Sustainable Finance, also die Integration von Umwelt-, Sozial- und Gouvernanzkriterien in Finanzierungs- und Investitionsentscheide, verbessert die Realisierungschancen der Agenda 2030, zu der sich die Schweiz gegenüber der internationalen Gemeinschaft verpflichtet hat. Wir müssen unsere Kräfte jetzt bündeln, und der Finanzplatz Schweiz kann – und sollte – hier eine Führungsrolle übernehmen.

«Wenn die Banken in Schwierigkeiten geraten, hat das besorgniserregende Auswirkungen auf das ganze Land»

Um die Bedeutung des Finanzplatzes in der Aussenpolitik zu betonen, hat der Bundesrat im Rahmen seines Berichts zur Finanzmarktpolitik (Oktober 2016) die Wahrung und Verbesserung des Marktzuganges für Schweizer Finanzdienstleister zudem als eine der Prioritäten festgelegt.

Welches Verhältnis haben Sie persönlich zu den Schweizer Banken?

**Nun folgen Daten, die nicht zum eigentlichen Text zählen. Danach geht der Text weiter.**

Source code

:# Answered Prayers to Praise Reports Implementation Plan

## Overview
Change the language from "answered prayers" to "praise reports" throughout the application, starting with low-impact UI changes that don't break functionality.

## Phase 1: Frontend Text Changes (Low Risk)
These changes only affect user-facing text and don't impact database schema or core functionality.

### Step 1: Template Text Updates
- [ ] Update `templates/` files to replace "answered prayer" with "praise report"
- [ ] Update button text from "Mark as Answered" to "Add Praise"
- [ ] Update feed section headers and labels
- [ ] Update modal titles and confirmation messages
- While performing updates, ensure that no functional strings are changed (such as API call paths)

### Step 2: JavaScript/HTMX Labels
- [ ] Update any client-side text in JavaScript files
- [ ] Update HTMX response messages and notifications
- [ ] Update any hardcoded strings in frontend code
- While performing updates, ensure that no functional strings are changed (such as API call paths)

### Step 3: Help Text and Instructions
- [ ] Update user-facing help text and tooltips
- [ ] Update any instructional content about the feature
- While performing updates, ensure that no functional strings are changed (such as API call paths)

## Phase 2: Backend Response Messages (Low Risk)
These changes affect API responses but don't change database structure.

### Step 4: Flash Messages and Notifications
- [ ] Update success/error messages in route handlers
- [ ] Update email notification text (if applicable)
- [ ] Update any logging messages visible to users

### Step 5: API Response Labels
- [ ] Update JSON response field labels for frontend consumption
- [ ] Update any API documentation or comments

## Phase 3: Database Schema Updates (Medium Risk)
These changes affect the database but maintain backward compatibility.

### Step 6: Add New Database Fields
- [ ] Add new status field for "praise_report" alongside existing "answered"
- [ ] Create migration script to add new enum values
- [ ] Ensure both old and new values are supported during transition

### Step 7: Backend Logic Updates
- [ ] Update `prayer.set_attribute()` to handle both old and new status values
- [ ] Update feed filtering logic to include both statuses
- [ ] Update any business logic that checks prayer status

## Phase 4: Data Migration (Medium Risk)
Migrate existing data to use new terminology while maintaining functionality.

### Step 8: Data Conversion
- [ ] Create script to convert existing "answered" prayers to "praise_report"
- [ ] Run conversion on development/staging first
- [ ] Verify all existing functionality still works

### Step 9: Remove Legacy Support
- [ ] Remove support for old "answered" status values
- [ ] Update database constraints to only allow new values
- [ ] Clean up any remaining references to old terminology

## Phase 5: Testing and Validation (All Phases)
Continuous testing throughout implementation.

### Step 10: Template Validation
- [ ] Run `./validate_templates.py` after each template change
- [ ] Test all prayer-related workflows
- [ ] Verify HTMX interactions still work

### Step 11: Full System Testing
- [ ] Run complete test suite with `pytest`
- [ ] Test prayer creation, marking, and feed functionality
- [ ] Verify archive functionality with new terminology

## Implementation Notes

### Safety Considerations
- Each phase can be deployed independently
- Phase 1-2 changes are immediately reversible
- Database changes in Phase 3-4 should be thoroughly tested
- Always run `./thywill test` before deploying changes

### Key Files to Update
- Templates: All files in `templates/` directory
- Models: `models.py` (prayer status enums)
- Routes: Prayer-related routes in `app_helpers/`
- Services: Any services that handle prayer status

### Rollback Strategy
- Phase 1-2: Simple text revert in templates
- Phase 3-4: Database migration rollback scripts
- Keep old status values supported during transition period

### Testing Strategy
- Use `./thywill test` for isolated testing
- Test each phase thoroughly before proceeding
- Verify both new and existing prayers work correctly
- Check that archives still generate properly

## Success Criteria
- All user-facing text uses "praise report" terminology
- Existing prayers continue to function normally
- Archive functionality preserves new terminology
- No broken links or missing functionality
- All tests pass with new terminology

Ich vertraue ihnen mein Geld bedenkenlos an. Aber im Ernst: Die Banken (und Versicherungen) spielen eine wichtige Rolle für die Wertschöpfung der Schweiz und haben eine grosse Bedeutung als Arbeitgeber und Steuerzahler. Die Schweiz ist so stark, wie ihre Banken es sind. Wenn sie in Schwierigkeiten geraten, hat das besorgniserregende Auswirkungen auf das ganze Land.

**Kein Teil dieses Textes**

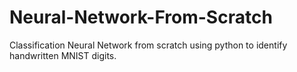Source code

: # Neural-Network-From-Scratch
Classification Neural Network from scratch using python to identify handwritten MNIST digits.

«Mir ist es wichtig, dass sich eine Schweizer Bank zu Schweizer Werten bekennt»

Damit ich mich bei einer Schweizer Bank wohl fühle, ist mir weiter wichtig, dass sie sich zu Schweizer Werten bekennt und diese gegen aussen auch vertritt. Sie sollte darüber hinaus ihre Corporate Social Responsibility klar kommunizieren und vorleben. Zudem wünsche ich mir, dass die Banken sich aktiv im gesellschaftlichen Leben der direkten Demokratie engagiert, zum Beispiel indem sie bei Entscheidungsfindungs-Prozessen der Politik konstruktiv beitragen.

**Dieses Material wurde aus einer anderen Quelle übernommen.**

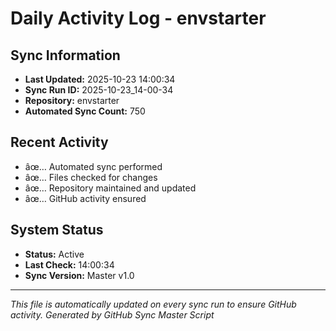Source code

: ﻿# Daily Activity Log - envstarter

## Sync Information
- **Last Updated:** 2025-10-23 14:00:34
- **Sync Run ID:** 2025-10-23_14-00-34
- **Repository:** envstarter
- **Automated Sync Count:** 750

## Recent Activity
- âœ… Automated sync performed
- âœ… Files checked for changes
- âœ… Repository maintained and updated
- âœ… GitHub activity ensured

## System Status
- **Status:** Active
- **Last Check:** 14:00:34
- **Sync Version:** Master v1.0

---
*This file is automatically updated on every sync run to ensure GitHub activity.*
*Generated by GitHub Sync Master Script*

Ich schätze es auch, wenn eine Schweizer Bank einfach und klar über ihre Dienstleistungen im Internet orientiert. Das E-Banking muss benutzerfreundlich und vor allem sicher sein. Bei anspruchsvolleren Themen wie Hypotheken- oder Anlagegeschäften lege ich natürlich Wert auf eine kompetente persönliche Beratung, die auf meine Bedürfnisse eingeht.


Der 58-jährige Ignazio Cassis wurde am 20. September 2017 von der Vereinigten Bundesversammlung in den Bundesrat gewählt. Der FDP-Politiker übernahm seine Funktion an der Spitze des Eidgenössischen Departements für auswärtige Angelegenheiten (EDA) am 1. November 2017. Vor seiner Wahl in den Bundesrat war der promovierte Mediziner während zweier Jahre Präsident der Bundeshaus-Fraktion der FDP – Die Liberalen, der er seit seiner Wahl in den Nationalrat 2007 angehörte. Seine Spezialisierung als Arzt für innere Medizin sowie Prävention und Gesundheitswesen schloss Cassis 1998 ab. Zuvor hatte er 1996 an der Universität Genf einen Master in Gesundheitswesen erlangt. Das Studium der Humanmedizin an der Universität Zürich schloss er 1988 ab.